Peu d’études ont été menées avec des IRM fonctionnelles chez l’enfant, et elles concernent toutes les plus de 7 ans. Elles montrent des différences structurelles au niveau des diverses régions auditives entre les enfants atteints de SU et les normo-entendants. Il y a à l’évidence des modifications du fonctionnement cérébral, avec très probablement dans la SU des mécanismes compensatoires activant des aires cérébrales normalement non utilisées, ce qui pourrait être favorable, mais aussi provoquer le développement de réseaux aberrants.
Un handicap qui persiste après l’enfance
En ce qui concerne le langage, de grandes séries cas-contrôles comparant des enfants atteints de SU à leurs frères et sœurs montrent une différence significative dans toutes les composantes du langage entre les deux groupes. Alors que les QI sont identiques, les premiers nécessitent plus de recours à l’orthophonie (2,6 fois) et à un auxiliaire de vie scolaire (4,4 fois) entre 6 et 12 ans. Et le plus inquiétant est que la différence ne se comble pas avec le temps : ils ont toujours de moins bons scores langagiers en grandissant.

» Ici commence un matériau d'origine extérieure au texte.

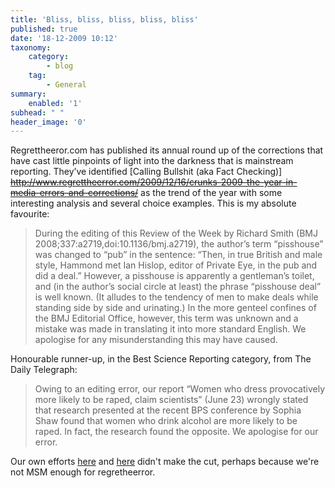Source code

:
 ```yaml
---
title: 'Bliss, bliss, bliss, bliss, bliss'
published: true
date: '18-12-2009 10:12'
taxonomy:
    category:
        - blog
    tag:
        - General
summary:
    enabled: '1'
subhead: " "
header_image: '0'
---
```


Regrettheeror.com has published its annual round up of the corrections that have cast little pinpoints of light into the darkness that is mainstream reporting. They’ve identified [Calling Bullshit (aka Fact Checking)] ~~http://www.regrettheerror.com/2009/12/16/crunks-2009-the-year-in-media-errors-and-corrections/~~ as the trend of the year with some interesting analysis and several choice examples. This is my absolute favourite:

> During the editing of this Review of the Week by Richard Smith (BMJ 2008;337:a2719,doi:10.1136/bmj.a2719), the author’s term “pisshouse” was changed to “pub” in the sentence: “Then, in true British and male style, Hammond met Ian Hislop, editor of Private Eye, in the pub and did a deal.” However, a pisshouse is apparently a gentleman’s toilet, and (in the author’s social circle at least) the phrase “pisshouse deal” is well known. (It alludes to the tendency of men to make deals while standing side by side and urinating.) In the more genteel confines of the BMJ Editorial Office, however, this term was unknown and a mistake was made in translating it into more standard English. We apologise for any misunderstanding this may have caused.

Honourable runner-up, in the Best Science Reporting category, from The Daily Telegraph:

> Owing to an editing error, our report “Women who dress provocatively more likely to be raped, claim scientists” (June 23) wrongly stated that research presented at the recent BPS conference by Sophia Shaw found that women who drink alcohol are more likely to be raped. In fact, the research found the opposite. We apologise for our error.

Our own efforts [here](https://agro.biodiver.se/2009/12/whats-wrong-with-this-picture/) and [here](https://agro.biodiver.se/2009/12/a-rich-new-vein-of-misunderstood-agricultural-biodiversity/) didn't make the cut, perhaps because we're not MSM enough for regretheerror.
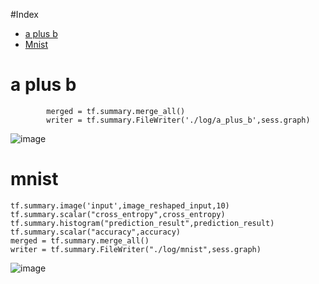 #Index
- [a plus b](#a-plus-b)
- [Mnist](#mnist)
# a plus b
```
        merged = tf.summary.merge_all()
        writer = tf.summary.FileWriter('./log/a_plus_b',sess.graph)    
```
![image](https://user-images.githubusercontent.com/2216970/52910306-88ba2e00-32d0-11e9-82dd-aa0b2c078586.png)
# mnist
```
tf.summary.image('input',image_reshaped_input,10)
tf.summary.scalar("cross_entropy",cross_entropy)
tf.summary.histogram("prediction_result",prediction_result)
tf.summary.scalar("accuracy",accuracy)
merged = tf.summary.merge_all()
writer = tf.summary.FileWriter("./log/mnist",sess.graph)
```
![image](https://user-images.githubusercontent.com/2216970/52911008-f9b21380-32d9-11e9-802a-ce6e085db2d5.png)
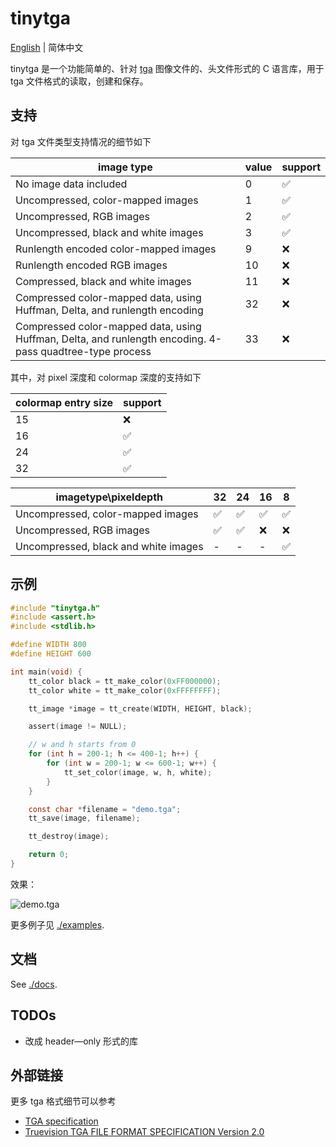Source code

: # tinytga

[English](./README.md) | 简体中文

tinytga 是一个功能简单的、针对 [tga](https://zh.wikipedia.org/wiki/Truevision_TGA) 图像文件的、头文件形式的 C 语言库，用于 tga 文件格式的读取，创建和保存。

## 支持

对 tga 文件类型支持情况的细节如下

| image type | value | support |
|------------|-------|---------|
|No image data included|0|✅|
|Uncompressed, color-mapped images|1|✅|
|Uncompressed, RGB images|2|✅|
|Uncompressed, black and white images|3|✅|
|Runlength encoded color-mapped images|9|❌|
|Runlength encoded RGB images|10|❌|
|Compressed, black and white images|11|❌|
|Compressed color-mapped data, using Huffman, Delta, and runlength encoding|32|❌|
|Compressed color-mapped data, using Huffman, Delta, and runlength encoding.  4-pass quadtree-type process|33|❌|

其中，对 pixel 深度和 colormap 深度的支持如下

|colormap entry size|support|
|-------------------|-------|
|15|❌|
|16|✅|
|24|✅|
|32|✅|

|imagetype\pixeldepth|32|24|16|8|
|--------------------|--|--|--|-|
|Uncompressed, color-mapped images|✅|✅|✅|✅|
|Uncompressed, RGB images|✅|✅|❌|❌|
|Uncompressed, black and white images|-|-|-|✅|

## 示例

```C
#include "tinytga.h"
#include <assert.h>
#include <stdlib.h>

#define WIDTH 800
#define HEIGHT 600

int main(void) {
    tt_color black = tt_make_color(0xFF000000);
    tt_color white = tt_make_color(0xFFFFFFFF);

    tt_image *image = tt_create(WIDTH, HEIGHT, black);

    assert(image != NULL);

    // w and h starts from 0
    for (int h = 200-1; h <= 400-1; h++) {
        for (int w = 200-1; w <= 600-1; w++) {
            tt_set_color(image, w, h, white);
        }
    }

    const char *filename = "demo.tga";
    tt_save(image, filename);

    tt_destroy(image);

    return 0;
}
```

效果：

![demo.tga](./assets/demo.tga)

更多例子见 [./examples](./examples).

## 文档

See [./docs](./docs).

## TODOs

* 改成 header—only 形式的库

## 外部链接

更多 tga 格式细节可以参考

* [TGA specification](https://www.gamers.org/dEngine/quake3/TGA.txt)
* [Truevision TGA FILE FORMAT SPECIFICATION Version 2.0](https://www.dca.fee.unicamp.br/~martino/disciplinas/ea978/tgaffs.pdf)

Au niveau scolaire, leur taux de redoublement est de 24 à 35 %, versus 3 %. Ces enfants sont de plus souvent considérés comme cognitivement lents, non intelligents, distraits, inadaptés, ou au contraire agressifs, du fait de leurs difficultés à localiser la parole et à la percevoir dans un milieu bruyant. Et d’authentiques troubles du comportement concerneraient 20 % d’entre eux, versus 4,4 %.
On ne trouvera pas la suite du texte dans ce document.